→ Your instructions
Look below for the line holding "Bot Service Fix" and the line holding "- [ ] Note current bot count and behavior". Transcribe exactly those lines and all lines between them, nothing more.

→ Data section

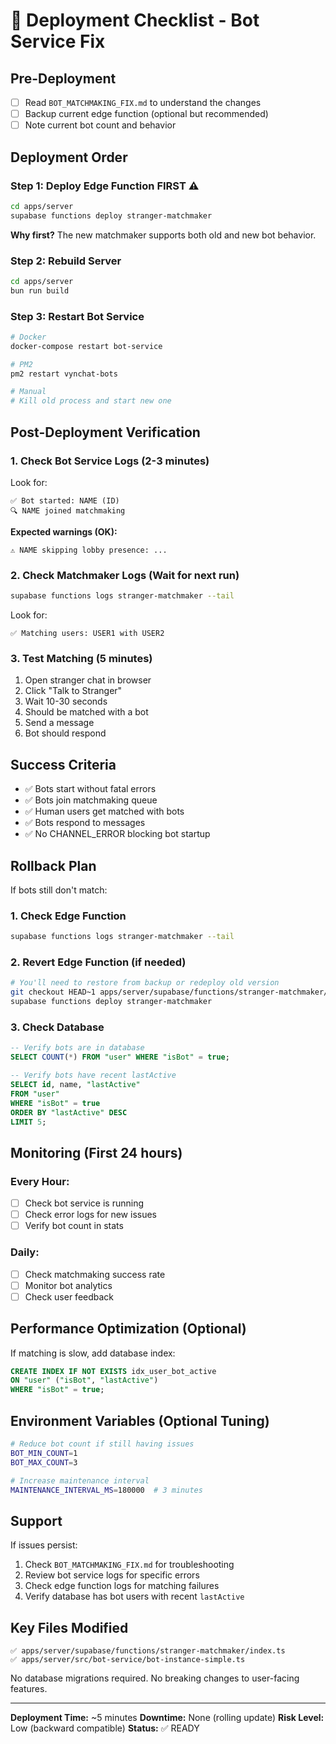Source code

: # 🚀 Deployment Checklist - Bot Service Fix

## Pre-Deployment

- [ ] Read `BOT_MATCHMAKING_FIX.md` to understand the changes
- [ ] Backup current edge function (optional but recommended)
- [ ] Note current bot count and behavior

## Deployment Order

### Step 1: Deploy Edge Function FIRST ⚠️
```bash
cd apps/server
supabase functions deploy stranger-matchmaker
```

**Why first?** The new matchmaker supports both old and new bot behavior.

### Step 2: Rebuild Server
```bash
cd apps/server
bun run build
```

### Step 3: Restart Bot Service
```bash
# Docker
docker-compose restart bot-service

# PM2
pm2 restart vynchat-bots

# Manual
# Kill old process and start new one
```

## Post-Deployment Verification

### 1. Check Bot Service Logs (2-3 minutes)
Look for:
```
✅ Bot started: NAME (ID)
🔍 NAME joined matchmaking
```

**Expected warnings (OK):**
```
⚠️ NAME skipping lobby presence: ...
```

### 2. Check Matchmaker Logs (Wait for next run)
```bash
supabase functions logs stranger-matchmaker --tail
```

Look for:
```
✅ Matching users: USER1 with USER2
```

### 3. Test Matching (5 minutes)
1. Open stranger chat in browser
2. Click "Talk to Stranger"
3. Wait 10-30 seconds
4. Should be matched with a bot
5. Send a message
6. Bot should respond

## Success Criteria

- ✅ Bots start without fatal errors
- ✅ Bots join matchmaking queue
- ✅ Human users get matched with bots
- ✅ Bots respond to messages
- ✅ No CHANNEL_ERROR blocking bot startup

## Rollback Plan

If bots still don't match:

### 1. Check Edge Function
```bash
supabase functions logs stranger-matchmaker --tail
```

### 2. Revert Edge Function (if needed)
```bash
# You'll need to restore from backup or redeploy old version
git checkout HEAD~1 apps/server/supabase/functions/stranger-matchmaker/index.ts
supabase functions deploy stranger-matchmaker
```

### 3. Check Database
```sql
-- Verify bots are in database
SELECT COUNT(*) FROM "user" WHERE "isBot" = true;

-- Verify bots have recent lastActive
SELECT id, name, "lastActive" 
FROM "user" 
WHERE "isBot" = true 
ORDER BY "lastActive" DESC 
LIMIT 5;
```

## Monitoring (First 24 hours)

### Every Hour:
- [ ] Check bot service is running
- [ ] Check error logs for new issues
- [ ] Verify bot count in stats

### Daily:
- [ ] Check matchmaking success rate
- [ ] Monitor bot analytics
- [ ] Check user feedback

## Performance Optimization (Optional)

If matching is slow, add database index:

```sql
CREATE INDEX IF NOT EXISTS idx_user_bot_active 
ON "user" ("isBot", "lastActive") 
WHERE "isBot" = true;
```

## Environment Variables (Optional Tuning)

```bash
# Reduce bot count if still having issues
BOT_MIN_COUNT=1
BOT_MAX_COUNT=3

# Increase maintenance interval
MAINTENANCE_INTERVAL_MS=180000  # 3 minutes
```

## Support

If issues persist:

1. Check `BOT_MATCHMAKING_FIX.md` for troubleshooting
2. Review bot service logs for specific errors
3. Check edge function logs for matching failures
4. Verify database has bot users with recent `lastActive`

## Key Files Modified

```
✅ apps/server/supabase/functions/stranger-matchmaker/index.ts
✅ apps/server/src/bot-service/bot-instance-simple.ts
```

No database migrations required.
No breaking changes to user-facing features.

---

**Deployment Time:** ~5 minutes
**Downtime:** None (rolling update)
**Risk Level:** Low (backward compatible)
**Status:** ✅ READY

→ Task response
: # 🚀 Deployment Checklist - Bot Service Fix

## Pre-Deployment

- [ ] Read `BOT_MATCHMAKING_FIX.md` to understand the changes
- [ ] Backup current edge function (optional but recommended)
- [ ] Note current bot count and behavior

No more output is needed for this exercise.